M. Dominique Baert. Il est plus aisé de parler lorsque le rapporteur général a déjà dit ce qu'il pensait de mon amendement, puisqu'il est identique à celui de Jacques Pélissard.

S'agissant des collectivités territoriales, nous devons avoir deux données structurelles à l'esprit. Tout d'abord, les collectivités locales représentent les trois quarts de l'investissement public dans ce pays. Elles constituent donc un des moteurs de la croissance, qui ne doit pas s'enrayer.

Par ailleurs, les collectivités locales connaissent actuellement des difficultés pour se financer. Ce n'est pas simplement pour des raisons conjoncturelles liées aux crises bancaires et financières, mais aussi pour des raisons structurelles : la crise de liquidités des banques, la modification de leurs ratios prudentiels qui ne les incite plus à s'engager sur des crédits longs, un désintérêt croissant des banques pour la clientèle des collectivités locales qui ne peuvent pas déposer leurs avoirs auprès des banques.

Voilà pourquoi nombre d'associations d'élus et de représentants des diverses collectivités territoriales se sont mobilisés en vue de travailler à la préparation et à l'étude de faisabilité d'une agence de financement des collectivités locales, dont la mise en place nous semble utile. Nous aurions préféré que l'établissement public puisse être mis en place dans cette loi de finances, ce n'est pas possible pour des raisons techniques. Cette proposition que le Gouvernement remette un rapport avant le 15 janvier nous paraît donc tout à fait fondamental, car sans ressources financières pour les investissements des collectivités locales, c'est le service public de proximité qui souffrira, mais aussi la croissance économique. Voilà pourquoi nous défendons cette idée.

Mme la présidente. Quel est l'avis du Gouvernement ?

Mme Valérie Pécresse, ministre. Avis favorable, pourvu que les auteurs des amendements acceptent un sous-amendement fixant la date de remise au 15 février, car d'ici le 15 janvier, vu la charge de travail qui pèse sur le ministère d'ici le 31 décembre, les délais ne pourront pas être tenus.

M. Jacques Pélissard. Je suis d'accord.

M. Dominique Baert. Je suis également d'accord, en espérant que ce ne sera pas un voeu pieu.

Mme la présidente. La parole est à M. Michel Bouvard.

M. Michel Bouvard. Il est légitime de réaliser une étude pour connaître clairement la situation financière en ce qui concerne la mise en place des prêts pour les collectivités territoriales.

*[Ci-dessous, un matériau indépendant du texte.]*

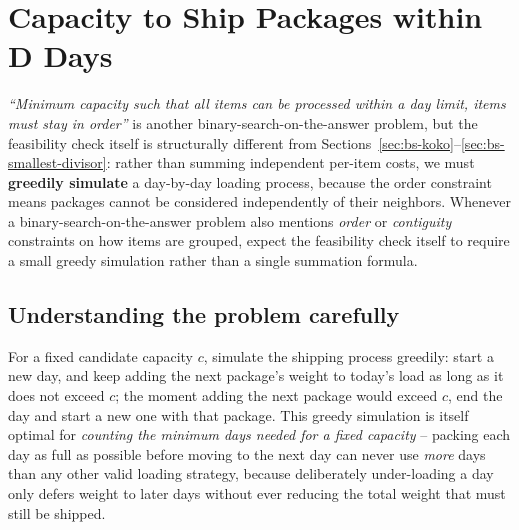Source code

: \section{Capacity to Ship Packages within D Days}
\label{sec:bs-ship-packages}


\begin{patternbox}
\emph{``Minimum capacity such that all items can be processed within a day
limit, items must stay in order''} is another binary-search-on-the-answer
problem, but the feasibility check itself is structurally different from
Sections~\ref{sec:bs-koko}--\ref{sec:bs-smallest-divisor}: rather than
summing independent per-item costs, we must \textbf{greedily simulate} a
day-by-day loading process, because the order constraint means packages
cannot be considered independently of their neighbors. Whenever a
binary-search-on-the-answer problem also mentions \emph{order} or
\emph{contiguity} constraints on how items are grouped, expect the
feasibility check itself to require a small greedy simulation rather than
a single summation formula.
\end{patternbox}

\subsection*{Understanding the problem carefully}

For a fixed candidate capacity $c$, simulate the shipping process greedily:
start a new day, and keep adding the next package's weight to today's load
as long as it does not exceed $c$; the moment adding the next package
would exceed $c$, end the day and start a new one with that package. This
greedy simulation is itself optimal for \emph{counting the minimum days
needed for a fixed capacity} -- packing each day as full as possible before
moving to the next day can never use \emph{more} days than any other valid
loading strategy, because deliberately under-loading a day only defers
weight to later days without ever reducing the total weight that must
still be shipped.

Passer à une étape ultérieure est un autre sujet, car s'il doit y avoir une agence qui émet, cela supposera qu'elle bénéficie d'une garantie de l'État, qui devra ainsi se charger à nouveau en garanties, avec une disposition en ce sens en loi de finances.

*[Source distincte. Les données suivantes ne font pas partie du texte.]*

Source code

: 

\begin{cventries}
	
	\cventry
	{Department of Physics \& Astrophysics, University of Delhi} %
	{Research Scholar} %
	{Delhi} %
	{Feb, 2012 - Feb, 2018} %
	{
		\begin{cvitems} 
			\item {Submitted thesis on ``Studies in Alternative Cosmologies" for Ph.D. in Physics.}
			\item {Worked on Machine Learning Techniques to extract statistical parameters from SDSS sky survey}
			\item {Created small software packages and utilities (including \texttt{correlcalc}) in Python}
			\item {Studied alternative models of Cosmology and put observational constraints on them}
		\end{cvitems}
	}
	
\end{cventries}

Il faut également avoir présent à l'esprit que la solution de succession de Dexia avec la coentreprise constituée entre la Banque postale et la Caisse des dépôts va coûter de l'argent dans un premier temps. Compte tenu de la nécessité de récupérer le stock des prêts effectués par DMA, il faudra du temps avant de dégager à nouveau des marges et des ressources.

Il ne faut donc pas que l'on perturbe de manière intempestive la montée en puissance de ce nouvel outil public de prêts aux collectivités locales, porté par la Caisse des dépôts et la Banque postale, et que l'on dégrade ainsi les conditions de rentabilité déjà extrêmement fragiles de cette affaire. Le comité d'investissement de la Caisse des dépôts, au sein duquel toutes les sensibilités politiques sont représentées, s'est unanimement prononcé sur ces points.

Il est légitime de mener une réflexion sur l'agence de prêts et indispensable de prendre une photographie des futurs besoins de prêts des collectivités territoriales. Mais il ne faut pas en tirer des conclusions sans prendre en considération les décisions que nous avons prises il y a quelques jours dans le collectif budgétaire consacré à Dexia.

(Le sous-amendement n° 805 est adopté.)

Mme la présidente. Je rappelle que les amendements identiques ont été modifiés afin de fixer au 15 février la date de remise du rapport.

(Les amendements identiques n os 430 et 661, tels qu'ils viennent d'être modifiés, sont adoptés.)